2. Aux termes de l'article R. 181-32 du code de l'environnement : " Lorsque la demande d'autorisation environnementale porte sur un projet d'installation de production d'électricité utilisant l'énergie mécanique du vent, le préfet saisit pour avis conforme : / (...) 2° Le ministre chargé de la défense (...) ". Par ailleurs, aux termes de l'article R. 244-1 du code de l'aviation civile : " A l'extérieur des zones grevées de servitudes de dégagement en application du présent titre, l'établissement de certaines installations qui, en raison de leur hauteur, pourraient constituer des obstacles à la navigation aérienne, est soumise à une autorisation spéciale du ministre chargé de l'aviation civile et du ministre de la défense. (...) ". Aux termes de l'article R. 181-34 du code de l'environnement : " Le préfet est tenu de rejeter la demande d'autorisation environnementale dans les cas suivants : / (...) 2° Lorsque l'avis de l'une des autorités ou de l'un des organismes consultés auquel il est fait obligation au préfet de se conformer est défavorable ; (...) ". Aux termes de l'article 4 de l'arrêté du 26 août 2011 relatif aux installations de production d'électricité utilisant l'énergie mécanique du vent au sein d'une installation soumise à autorisation au titre de la rubrique 2980 de la législation des installations classées pour la protection de l'environnement : " L'installation est implantée de façon à ne pas perturber de manière significative le fonctionnement des radars utilisés dans le cadre des missions de sécurité météorologique des personnes et des biens et de sécurité à la navigation maritime et fluviale. / En outre, les perturbations générées par l'installation ne remettent pas en cause de manière significative les capacités de fonctionnement des radars et des aides à la navigation utilisés dans le cadre des missions de sécurité à la navigation aérienne civile et les missions de sécurité militaire. (...) "
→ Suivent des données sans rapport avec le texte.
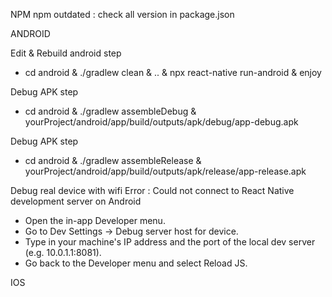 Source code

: NPM
  npm outdated  : check all version in package.json

ANDROID

Edit & Rebuild android
step
 - cd android & ./gradlew clean & .. & npx react-native run-android & enjoy

Debug APK
step
 - cd android & ./gradlew assembleDebug & yourProject/android/app/build/outputs/apk/debug/app-debug.apk

 Debug APK
step
 - cd android & ./gradlew assembleRelease & yourProject/android/app/build/outputs/apk/release/app-release.apk

Debug real device with wifi
Error : Could not connect to React Native development server on Android
- Open the in-app Developer menu.
- Go to Dev Settings → Debug server host for device.
- Type in your machine's IP address and the port of the local dev server (e.g. 10.0.1.1:8081).
- Go back to the Developer menu and select Reload JS.


IOS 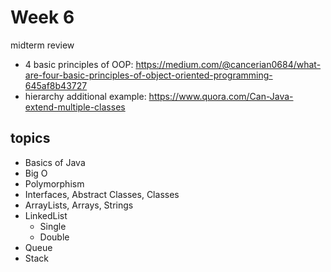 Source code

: # Week 6

midterm review

- 4 basic principles of OOP: https://medium.com/@cancerian0684/what-are-four-basic-principles-of-object-oriented-programming-645af8b43727
- hierarchy additional example: https://www.quora.com/Can-Java-extend-multiple-classes

## topics

- Basics of Java
- Big O
- Polymorphism
- Interfaces, Abstract Classes, Classes
- ArrayLists,  Arrays, Strings
- LinkedList
    - Single
    - Double
- Queue
- Stack
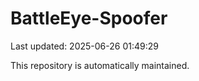 # BattleEye-Spoofer

Last updated: 2025-06-26 01:49:29

This repository is automatically maintained.
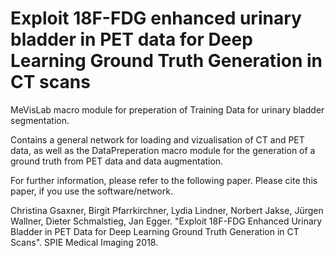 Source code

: # Exploit 18F-FDG enhanced urinary bladder in PET data for Deep Learning Ground Truth Generation in CT scans

MeVisLab macro module for preperation of Training Data for urinary bladder segmentation.

Contains a general network for loading and vizualisation of CT and PET data, as well as the DataPreperation macro module for the generation of a ground truth from PET data and data augmentation.

For further information, please refer to the following paper. Please cite this paper, if you use the software/network.

Christina Gsaxner, Birgit Pfarrkirchner, Lydia Lindner, Norbert Jakse, Jürgen Wallner, Dieter Schmalstieg, Jan Egger. "Exploit 18F-FDG Enhanced Urinary Bladder in PET Data for Deep Learning Ground Truth Generation in CT Scans". SPIE Medical Imaging 2018.
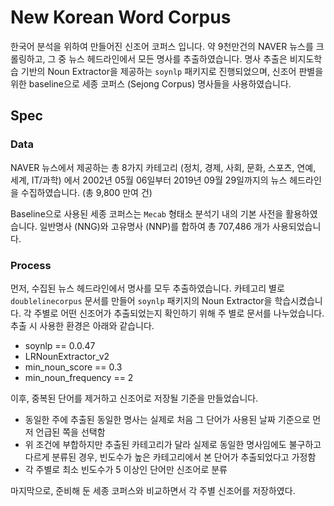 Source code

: # New Korean Word Corpus

한국어 분석을 위하여 만들어진 신조어 코퍼스 입니다.
약 9천만건의 NAVER 뉴스를 크롤링하고, 그 중 뉴스 헤드라인에서 모든 명사를 추출하였습니다.
명사 추출은 비지도학습 기반의 Noun Extractor을 제공하는 `soynlp` 패키지로 진행되었으며, 신조어 판별을 위한 baseline으로 세종 코퍼스 (Sejong Corpus) 명사들을 사용하였습니다.

## Spec
### Data

NAVER 뉴스에서 제공하는 총 8가지 카테고리 (정치, 경제, 사회, 문화, 스포츠, 연예, 세계, IT/과학) 에서 2002년 05월 06일부터 2019년 09월 29일까지의 뉴스 헤드라인을 수집하였습니다. (총 9,800 만여 건)

Baseline으로 사용된 세종 코퍼스는 `Mecab` 형태소 분석기 내의 기본 사전을 활용하였습니다. 일반명사 (NNG)와 고유명사 (NNP)를 합하여 총 707,486 개가 사용되었습니다.

### Process

먼저, 수집된 뉴스 헤드라인에서 명사를 모두 추출하였습니다. 카테고리 별로 `doublelinecorpus` 문서를 만들어 `soynlp` 패키지의 Noun Extractor을 학습시켰습니다. 각 주별로 어떤 신조어가 추출되었는지 확인하기 위해 주 별로 문서를 나누었습니다. 추출 시 사용한 환경은 아래와 같습니다.
- soynlp == 0.0.47
- LRNounExtractor_v2
- min_noun_score == 0.3
- min_noun_frequency == 2

이후, 중복된 단어를 제거하고 신조어로 저장될 기준을 만들었습니다.
- 동일한 주에 추출된 동일한 명사는 실제로 처음 그 단어가 사용된 날짜 기준으로 먼저 언급된 쪽을 선택함
- 위 조건에 부합하지만 추출된 카테고리가 달라 실제로 동일한 명사임에도 불구하고 다르게 분류된 경우, 빈도수가 높은 카테고리에서 본 단어가 추출되었다고 가정함
- 각 주별로 최소 빈도수가 5 이상인 단어만 신조어로 분류

마지막으로, 준비해 둔 세종 코퍼스와 비교하면서 각 주별 신조어를 저장하였다.
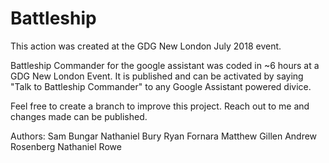 # Battleship

This action was created at the GDG New London July 2018 event.

Battleship Commander for the google assistant was coded in ~6 hours at a GDG New London Event. It is published and can be activated by saying "Talk to Battleship Commander" to any Google Assistant powered divice.

Feel free to create a branch to improve this project. Reach out to me and changes made can be published.

Authors:
Sam Bungar
Nathaniel Bury
Ryan Fornara
Matthew Gillen
Andrew Rosenberg
Nathaniel Rowe
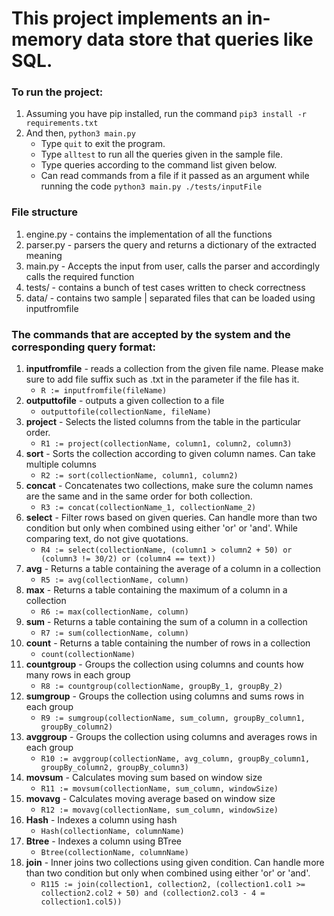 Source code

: # This project implements an in-memory data store that queries like SQL. 
### To run the project:
1. Assuming you have pip installed, run the command `pip3 install -r requirements.txt`
2. And then, `python3 main.py`
    - Type `quit` to exit the program.
    - Type `alltest` to run all the queries given in the sample file.
    - Type queries according to the command list given below.
    - Can read commands from a file if it passed as an argument while running the code `python3 main.py ./tests/inputFile`
    
### File structure
1. engine.py - contains the implementation of all the functions
2. parser.py - parsers the query and returns a dictionary of the extracted meaning
3. main.py - Accepts the input from user, calls the parser and accordingly calls the required function
4. tests/ - contains a bunch of test cases written to check correctness
5. data/ - contains two sample | separated files that can be loaded using inputfromfile

### The commands that are accepted by the system and the corresponding query format:
1. **inputfromfile** - reads a collection from the given file name. Please make sure to add file suffix such as .txt in the parameter if the file has it.
    - `R := inputfromfile(fileName)`
2. **outputtofile**  - outputs a given collection to a file
    - `outputtofile(collectionName, fileName)`
3. **project** - Selects the listed columns from the table in the particular order.
    - `R1 := project(collectionName, column1, column2, column3)`
4. **sort** - Sorts the collection according to given column names. Can take multiple columns
    - `R2 := sort(collectionName, column1, column2)`
5. **concat** - Concatenates two collections, make sure the column names are the same and in the same order for both collection.
    - `R3 := concat(collectionName_1, collectionName_2)`
6. **select** - Filter rows based on given queries. Can handle more than two condition but only when combined using either 'or' or 'and'. While comparing text, do not give quotations.
    - `R4 := select(collectionName, (column1 > column2 + 50) or (column3 != 30/2) or (column4 == text))`
7. **avg** - Returns a table containing the average of a column in a collection
    - `R5 := avg(collectionName, column)`
8. **max** - Returns a table containing the maximum of a column in a collection
    - `R6 := max(collectionName, column)`
9. **sum** - Returns a table containing the sum of a column in a collection
    - `R7 := sum(collectionName, column)`
10. **count** - Returns a table containing the number of rows in a collection
    - `count(collectionName)`
11. **countgroup** - Groups the collection using columns and counts how many rows in each group
    - `R8 := countgroup(collectionName, groupBy_1, groupBy_2)`
12. **sumgroup** - Groups the collection using columns and sums rows in each group
    - `R9 := sumgroup(collectionName, sum_column, groupBy_column1, groupBy_column2)`
13. **avggroup** - Groups the collection using columns and averages rows in each group
    - `R10 := avggroup(collectionName, avg_column, groupBy_column1, groupBy_column2, groupBy_column3)`
14. **movsum** - Calculates moving sum based on window size
    - `R11 := movsum(collectionName, sum_column, windowSize)`
15. **movavg** - Calculates moving average based on window size
    - `R12 := movavg(collectionName, sum_column, windowSize)`
16. **Hash** - Indexes a column using hash
    - `Hash(collectionName, columnName)`
17. **Btree** - Indexes a column using BTree
    - `Btree(collectionName, columnName)`
18. **join** - Inner joins two collections using given condition. Can handle more than two condition but only when combined using either 'or' or 'and'.
    - `R115 := join(collection1, collection2, (collection1.col1 >= collection2.col2 + 50) and (collection2.col3 - 4 = collection1.col5))`
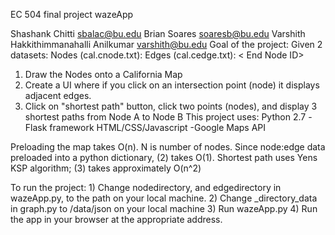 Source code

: EC 504 final project wazeApp

Shashank Chitti sbalac@bu.edu Brian Soares soaresb@bu.edu Varshith Hakkithimmanahalli Anilkumar varshith@bu.edu 
Goal of the project: Given 2 datasets: Nodes (cal.cnode.txt): Edges (cal.cedge.txt): < End Node ID> 
1) Draw the Nodes onto a California Map 
2) Create a UI where if you click on an intersection point (node) it displays adjacent edges. 
3) Click on "shortest path" button, click two points (nodes), and display 3 shortest paths from Node A to Node B 
This project uses: Python 2.7 -Flask framework HTML/CSS/Javascript -Google Maps API 


Preloading the map takes O(n). N is number of nodes. Since node:edge data preloaded into a python dictionary, (2) takes O(1). 
Shortest path uses Yens KSP algorithm; (3) takes approximately O(n^2) 

To run the project: 1) Change nodedirectory, and edgedirectory in wazeApp.py, to the path on your local machine. 
2) Change _directory_data in graph.py to /data/json on your local machine 
3) Run wazeApp.py 
4) Run the app in your browser at the appropriate address.
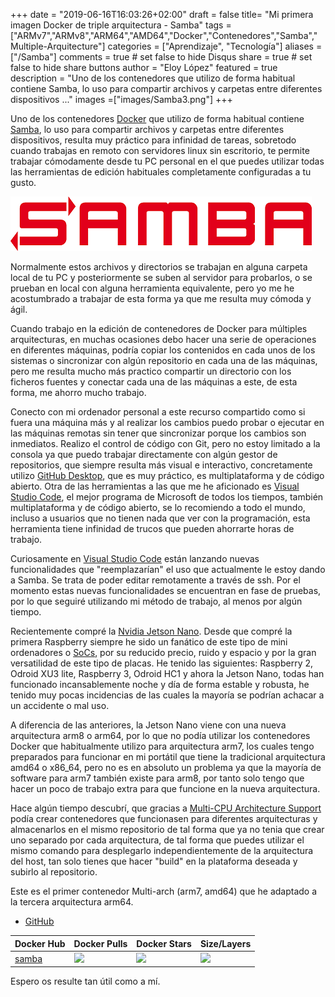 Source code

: +++
date = "2019-06-16T16:03:26+02:00"
draft = false
title= "Mi primera imagen Docker de triple arquitectura - Samba"
tags = ["ARMv7","ARMv8","ARM64","AMD64","Docker","Contenedores","Samba","Multiple-Arquitecture"]
categories = ["Aprendizaje", "Tecnología"]
aliases = ["/Samba"]
comments = true	# set false to hide Disqus
share = true	# set false to hide share buttons
author = "Eloy López"
featured = true
description = "Uno de los contenedores que utilizo de forma habitual contiene Samba, lo uso para compartir archivos y carpetas entre diferentes dispositivos ..."
images =["images/Samba3.png"]
+++

Uno de los contenedores [Docker](https://www.docker.com/) que utilizo de forma habitual contiene [Samba](https://es.wikipedia.org/wiki/Samba_(software)), lo uso para compartir archivos y carpetas entre diferentes dispositivos, resulta muy práctico para infinidad de tareas, sobretodo cuando trabajas en remoto con servidores linux sin escritorio, te permite trabajar cómodamente desde tu PC personal en el que puedes utilizar todas las herramientas de edición habituales completamente configuradas a tu gusto. 

[![Samba](images/Samba.png)](https://www.samba.org/)

Normalmente estos archivos y directorios se trabajan en alguna carpeta local de tu PC y posteriormente se suben al servidor para probarlos, o se prueban en local con alguna herramienta equivalente, pero yo me he acostumbrado a trabajar de esta forma ya que me resulta muy cómoda y ágil.

Cuando trabajo en la edición de contenedores de Docker para múltiples arquitecturas, en muchas ocasiones debo hacer una serie de operaciones en diferentes máquinas, podría copiar los contenidos en cada unos de los sistemas o sincronizar con algún repositorio en cada una de las máquinas, pero me resulta mucho más practico compartir un directorio con los ficheros fuentes y conectar cada una de las máquinas a este, de esta forma, me ahorro mucho trabajo.

Conecto con mi ordenador personal a este recurso compartido como si fuera una máquina más y al realizar los cambios puedo probar o ejecutar en las máquinas remotas sin tener que sincronizar porque los cambios son inmediatos. Realizo el control de código con Git, pero no estoy limitado a la consola ya que puedo trabajar directamente con algún gestor de repositorios, que siempre resulta más visual e interactivo, concretamente utilizo [GitHub Desktop](https://desktop.github.com/), que es muy práctico, es multiplataforma y de código abierto. Otra de las herramientas a las que me he aficionado es [Visual Studio Code](https://code.visualstudio.com/), el mejor programa de Microsoft de todos los tiempos, también multiplataforma y de código abierto, se lo recomiendo a todo el mundo, incluso a usuarios que no tienen nada que ver con la programación, esta herramienta tiene infinidad de trucos que pueden ahorrarte horas de trabajo.

Curiosamente en [Visual Studio Code](https://code.visualstudio.com/) están lanzando nuevas funcionalidades que "reemplazarían" el uso que actualmente le estoy dando a Samba. Se trata de poder editar remotamente a través de ssh.
Por el momento estas nuevas funcionalidades se encuentran en fase de pruebas, por lo que seguiré utilizando mi método de trabajo, al menos por algún tiempo.

Recientemente compré la [Nvidia Jetson Nano](https://www.nvidia.com/es-es/autonomous-machines/embedded-systems/jetson-nano/). Desde que compré la primera Raspberry siempre he sido un fanático de este tipo de mini ordenadores o [SoCs](https://es.wikipedia.org/wiki/System_on_a_chip), por su reducido precio, ruido y espacio y por la gran versatilidad de este tipo de placas. He tenido las siguientes: Raspberry 2, Odroid XU3 lite, Raspberry 3, Odroid HC1 y ahora la Jetson Nano, todas han funcionado incansablemente noche y día de forma estable y robusta, he tenido muy pocas incidencias de las cuales la mayoría se podrían achacar a un accidente o mal uso.

A diferencia de las anteriores, la Jetson Nano viene con una nueva arquitectura arm8 o arm64, por lo que no podía utilizar los contenedores Docker que habitualmente utilizo para arquitectura arm7, los cuales tengo preparados para funcionar en mi portátil que tiene la tradicional arquitectura amd64 o x86_64, pero no es en absoluto un problema ya que la mayoría de software para arm7 también existe para arm8, por tanto solo tengo que hacer un poco de trabajo extra para que funcione en la nueva arquitectura.

Hace algún tiempo descubrí, que gracias a [	Multi-CPU Architecture Support](https://docs.docker.com/docker-for-mac/multi-arch/) podía crear contenedores que funcionasen para diferentes arquitecturas y almacenarlos en el mismo repositorio de tal forma que ya no tenia que crear uno separado por cada arquitectura, de tal forma que puedes utilizar el mismo comando para desplegarlo independientemente de la arquitectura del host, tan solo tienes que hacer "build" en la plataforma deseada y subirlo al repositorio.

Este es el primer contenedor Multi-arch (arm7, amd64) que he adaptado a la tercera arquitectura arm64.

- [GitHub](https://github.com/DeftWork/samba)

| Docker Hub | Docker Pulls | Docker Stars | Size/Layers |
| --- | --- | --- | --- |
| [samba](https://hub.docker.com/r/elswork/samba "elswork/samba on Docker Hub") | [![](https://img.shields.io/docker/pulls/elswork/samba.svg)](https://hub.docker.com/r/elswork/samba "elswork/samba on Docker Hub") | [![](https://img.shields.io/docker/stars/elswork/samba.svg)](https://hub.docker.com/r/elswork/samba "elswork/samba on Docker Hub") | [![](https://images.microbadger.com/badges/image/elswork/samba.svg)](https://microbadger.com/images/elswork/samba "elswork/samba on microbadger.com") |

Espero os resulte tan útil como a mí.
3. Il ressort de ces dispositions que l'autorité administrative compétente pour délivrer l'autorisation unique doit s'assurer que les perturbations générées par le projet de parc éolien ne gênent pas significativement le fonctionnement d'un radar militaire et qu'en cas de désaccord des services de la zone de défense aérienne compétente sur la configuration de l'implantation des aérogénérateurs, l'autorité administrative est tenue de refuser de délivrer l'autorisation sollicitée.

4. Toutefois, si, lorsque la délivrance d'une autorisation administrative est subordonnée à l'accord préalable d'une autre autorité, le refus d'un tel accord, qui s'impose à l'autorité compétente pour statuer sur la demande d'autorisation, ne constitue pas une décision susceptible de recours, des moyens tirés de sa régularité et de son bien-fondé peuvent, quel que soit le sens de la décision prise par l'autorité compétente pour statuer sur la demande d'autorisation, être invoqués devant le juge saisi de cette décision.

S'agissant de l'exception d'illégalité du refus du ministre de la défense :

5. En premier lieu, aux termes de l'article L. 515-45 du code de l'environnement : " Un décret en Conseil d'État précise les règles d'implantation des installations de production d'électricité à partir de l'énergie mécanique du vent vis-à-vis des installations militaires et des équipements de surveillance météorologique et de navigation aérienne, sans préjudice des articles L. 6350-1 à L. 6352-1 du code des transports. ".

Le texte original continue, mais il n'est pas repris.